In [1]:
# Sagemaker limits the urllib3 version. If a VersionConflict occurs when importing sagemaker,
# it's likely because there are two versions of urllib3 installed
# 1.23 and 1.25. Try removing urllib3 1.25.3 explicitly by running the following line & restarting kernel

import urllib3
assert(urllib3.__version__ == '1.23')

# !sudo rm -rf /opt/miniconda/envs/py3/lib/python3.6/site-packages/urllib3-1.25.3.dist-info

In [2]:
import os
import datetime

import boto3
import sagemaker
from sagemaker.tensorflow import TensorFlow
import tensorflow

from config import DATASET_URL, IMAGE_NAME, IAM_ROLE

In [3]:
training_sample_count = 60000  # Standard size of training data for MNIST
batch_size = 64
num_epochs = 10

training_step_count = int(training_sample_count * num_epochs / batch_size)

entry_point = 'MNIST_model.py'
timestamp = datetime.datetime.now().strftime('%Y%m%d-%H%M%S')
output_path   = f"s3://com.climate.production.analytics/dsw/scratch/sagemaker/models/peta_sage_hack/{timestamp}/output"
code_location = f"s3://com.climate.production.analytics/dsw/scratch/sagemaker/models/peta_sage_hack/{timestamp}/code"

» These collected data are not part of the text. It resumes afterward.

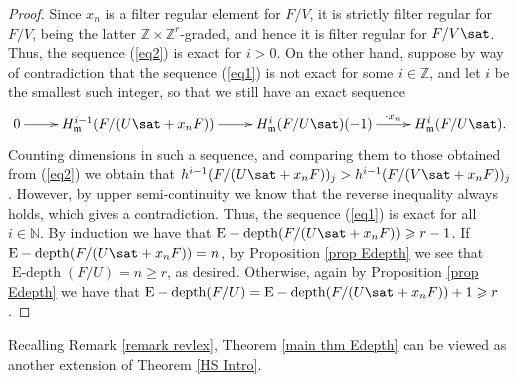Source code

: \documentclass[12pt]{amsart}
\theoremstyle{definition}
\theoremstyle{definition}
\newcommand{\m}{\mathfrak{m}}
\def\NZQ{\mathbb}               %
\def\NN{{\NZQ N}}
\def\ZZ{{\NZQ Z}}
\newcommand{\ov}[1]{\overline{{#1}}}
\renewcommand{\geq}{\geqslant}
\let\ov\overline
\DeclareMathOperator{\Edepth}{E-depth}
\DeclareMathOperator{\rev}{rev}
\DeclareMathOperator{\gin}{gin}
\begin{document}
\begin{proof}
Since $x_n$ is a filter regular element for $F/V$, it is strictly filter regular for $F/V$, being the latter $\ZZ \times \ZZ^r$-graded, and hence it is filter regular for $F/V\sat$. Thus, the sequence (\ref{eq2}) is exact for $i>0$. On the other hand, suppose by way of contradiction that the sequence (\ref{eq1}) is not exact for some $i \in \ZZ$, and let $i$ be the smallest such integer, so that we still have an exact sequence
\[
\xymatrix{
0 \ar[r] & H^{i-1}_\m(F/(U\sat+x_nF)) \ar[r] & H^i_\m(F/U\sat)(-1) \ar[r]^-{\cdot x_n} & H^i_\m(F/U\sat).
}
\]
Counting dimensions in such a sequence, and comparing them to those obtained from (\ref{eq2}) we obtain that $h^{i-1}(F/(U\sat+x_nF))_j>h^{i-1}(F/(V\sat+x_nF))_j$. However, by upper semi-continuity we know that the reverse inequality always holds,  which gives a contradiction. Thus, the sequence (\ref{eq1}) is exact for all $i \in \NN$. %
By induction we have that $\Edepth(F/(U\sat+x_nF)) \geq r-1$. If $\Edepth(F/(U\sat+x_nF)) = n$, by Proposition \ref{prop Edepth} we see that $\Edepth(F/U) = n \geq r$, as desired. Otherwise, again by Proposition \ref{prop Edepth} we have that $\Edepth (F/U)  = \Edepth(F/(U\sat +x_nF)) +1 \geq r$.
\end{proof}

\noindent Recalling Remark \ref{remark revlex}, Theorem \ref{main thm Edepth} can be viewed as another extension of Theorem \ref{HS Intro}. 


\end{document}
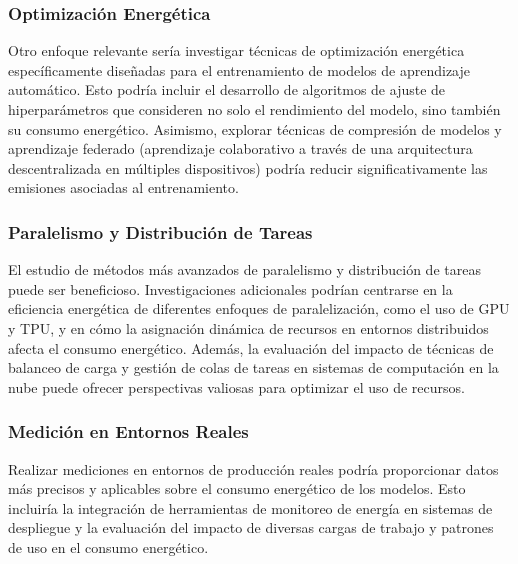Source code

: \subsubsection{Optimización Energética}
Otro enfoque relevante sería investigar técnicas de optimización energética específicamente diseñadas para el entrenamiento de modelos de aprendizaje automático. Esto podría incluir el desarrollo de algoritmos de ajuste de hiperparámetros que consideren no solo el rendimiento del modelo, sino también su consumo energético. Asimismo, explorar técnicas de compresión de modelos y aprendizaje federado (aprendizaje colaborativo a través de una arquitectura descentralizada en múltiples dispositivos) podría reducir significativamente las emisiones asociadas al entrenamiento.

\subsubsection{Paralelismo y Distribución de Tareas}
El estudio de métodos más avanzados de paralelismo y distribución de tareas puede ser beneficioso. Investigaciones adicionales podrían centrarse en la eficiencia energética de diferentes enfoques de paralelización, como el uso de GPU y TPU, y en cómo la asignación dinámica de recursos en entornos distribuidos afecta el consumo energético. Además, la evaluación del impacto de técnicas de balanceo de carga y gestión de colas de tareas en sistemas de computación en la nube puede ofrecer perspectivas valiosas para optimizar el uso de recursos.

\subsubsection{Medición en Entornos Reales}
Realizar mediciones en entornos de producción reales podría proporcionar datos más precisos y aplicables sobre el consumo energético de los modelos. Esto incluiría la integración de herramientas de monitoreo de energía en sistemas de despliegue y la evaluación del impacto de diversas cargas de trabajo y patrones de uso en el consumo energético.
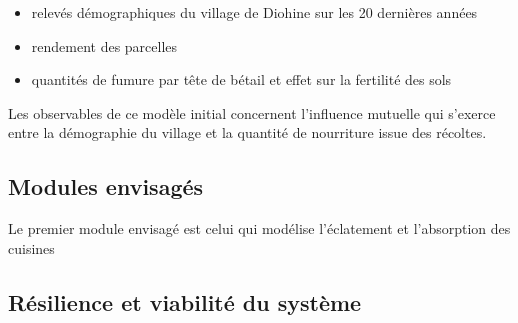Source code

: \begin{itemize}
\item relevés démographiques du village de Diohine sur les 20 dernières années
\item rendement des parcelles
\item quantités de fumure par tête de bétail et effet sur la fertilité des sols
\end{itemize}


Les observables de ce modèle initial concernent l'influence mutuelle qui s'exerce entre la démographie du village et la quantité de nourriture issue des récoltes.

\subsection{Modules envisagés }

Le premier module envisagé est celui qui modélise l'éclatement et l'absorption des cuisines



\subsection{Résilience et viabilité du système}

boto_session = boto3.Session(region_name="us-east-1",
                             aws_access_key_id=os.environ.get("AWS_ACCESS_KEY_ID_PROD"),
                             aws_secret_access_key=os.environ.get("AWS_SECRET_ACCESS_KEY_PROD"))

kwargs = dict(entry_point=entry_point,
              image_name=IMAGE_NAME,
              role=IAM_ROLE,
              sagemaker_session=sagemaker.Session(boto_session=boto_session),
              train_instance_count=1,
              train_instance_type='ml.m5.xlarge',
              framework_version='1.13',
              hyperparameters={'dataset-url': DATASET_URL,
                               'training_steps': training_step_count,
                               'batch_size': batch_size,
                               'evaluation_steps': 10,},
              py_version = 'py3',
              output_path = output_path,
              code_location=code_location,
              distributions={'parameter_server': {'enabled': True}})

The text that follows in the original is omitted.